The Slow Way (Sequential)#
async function getUserProfile(userId) {
const user = await fetchUser(userId); // Takes 100ms
const posts = await fetchPosts(userId); // Takes 100ms
const followers = await fetchFollowers(userId); // Takes 100ms
return { user, posts, followers };
// Total time: 300ms (each waits for the previous)
}
Each await waits for the previous one to finish. But these three requests don't depend on each other - they could run at the same time!
The Fast Way (Parallel)#
async function getUserProfile(userId) {
const [user, posts, followers] = await Promise.all([
fetchUser(userId), // Starts immediately
fetchPosts(userId), // Starts immediately
fetchFollowers(userId), // Starts immediately
]);
return { user, posts, followers };
// Total time: ~100ms (all run at the same time)
}
Promise.all() starts all Promises immediately and waits for all of them to finish. Since they run in parallel, you only wait for the slowest one.
When NOT to Use Promise.all
If one operation depends on another's result, you must run them sequentially:
const user = await fetchUser(userId);
const posts = await fetchPosts(user.blogId); // Needs user.blogId
Promise.allSettled: When Some Failures Are OK#
Promise.all fails fast - if ANY Promise rejects, the whole thing fails. Sometimes you want all results, even if some fail:
async function sendNotifications(userIds) {
const results = await Promise.allSettled(
userIds.map(id => sendNotification(id))
);
// Check each result
results.forEach((result, index) => {
if (result.status === 'fulfilled') {
console.log(`User ${userIds[index]}: sent`);
} else {
console.log(`User ${userIds[index]}: failed - ${result.reason.message}`);
}
});
}
Practical Patterns You'll Use Daily#
Retry Logic#
External APIs fail sometimes. Instead of giving up immediately, retry a few times:
async function fetchWithRetry(url, maxRetries = 3) {
for (let attempt = 1; attempt <= maxRetries; attempt++) {
try {
const response = await fetch(url);
return await response.json();
} catch (error) {
console.log(`Attempt ${attempt} failed: ${error.message}`);
if (attempt === maxRetries) {
throw new Error(`Failed after ${maxRetries} attempts`);
}
// Wait a bit before retrying (exponential backoff)

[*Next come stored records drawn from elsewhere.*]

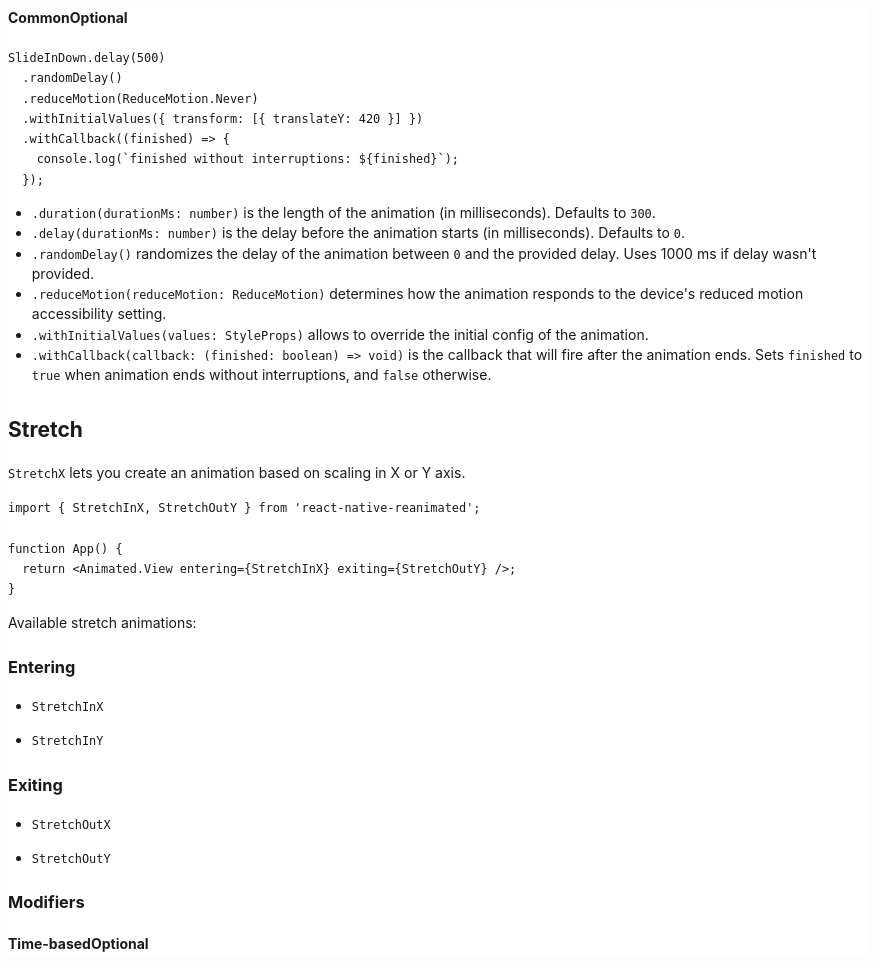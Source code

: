 #### CommonOptional

```
SlideInDown.delay(500)
  .randomDelay()
  .reduceMotion(ReduceMotion.Never)
  .withInitialValues({ transform: [{ translateY: 420 }] })
  .withCallback((finished) => {
    console.log(`finished without interruptions: ${finished}`);
  });
```

* `.duration(durationMs: number)` is the length of the animation (in milliseconds). Defaults to `300`.
* `.delay(durationMs: number)` is the delay before the animation starts (in milliseconds). Defaults to `0`.
* `.randomDelay()` randomizes the delay of the animation between `0` and the provided delay. Uses 1000 ms if delay wasn't provided.
* `.reduceMotion(reduceMotion: ReduceMotion)` determines how the animation responds to the device's reduced motion accessibility setting.
* `.withInitialValues(values: StyleProps)` allows to override the initial config of the animation.
* `.withCallback(callback: (finished: boolean) => void)` is the callback that will fire after the animation ends. Sets `finished` to `true` when animation ends without interruptions, and `false` otherwise.

## Stretch

`StretchX` lets you create an animation based on scaling in X or Y axis.

```
import { StretchInX, StretchOutY } from 'react-native-reanimated';

function App() {
  return <Animated.View entering={StretchInX} exiting={StretchOutY} />;
}
```

Available stretch animations:

### Entering

* `StretchInX`

* `StretchInY`

### Exiting

* `StretchOutX`

* `StretchOutY`

### Modifiers

#### Time-basedOptional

await sleep(1000 * attempt);
}
}
}
function sleep(ms) {
return new Promise(resolve => setTimeout(resolve, ms));
}
Timeout Wrapper#
Don't let slow operations hang forever:
function withTimeout(promise, ms, message = 'Operation timed out') {
const timeout = new Promise((_, reject) => {
setTimeout(() => reject(new Error(message)), ms);
});
return Promise.race([promise, timeout]);
}
// Usage
try {
const data = await withTimeout(
fetchSlowAPI(),
5000,
'API took too long to respond'
);
} catch (error) {
console.log(error.message); // 'API took too long to respond'
}
Debounce for Search#
When a user types in a search box, you don't want to hit the API on every keystroke:
function debounce(fn, delay) {
let timeoutId;
return (...args) => {
clearTimeout(timeoutId);
timeoutId = setTimeout(() => fn(...args), delay);
};
}
// Only searches after user stops typing for 300ms
const debouncedSearch = debounce(async (query) => {
const results = await searchAPI(query);
displayResults(results);
}, 300);
Key Takeaways#
Backend JavaScript is all about juggling slow operations without freezing your application. The tools are simple once you understand them:
- Promises represent future values - use
.then()and.catch() - async/await makes Promises look like normal code - cleaner and easier to debug
- try/catch handles errors - unhandled errors crash your app
- Promise.all runs things in parallel - huge performance boost
- Custom errors make debugging easier - know exactly what went wrong
The Golden Rule
When in doubt, use async/await with try/catch. It's readable, it's debuggable, and it handles errors properly. Your future self will thank you.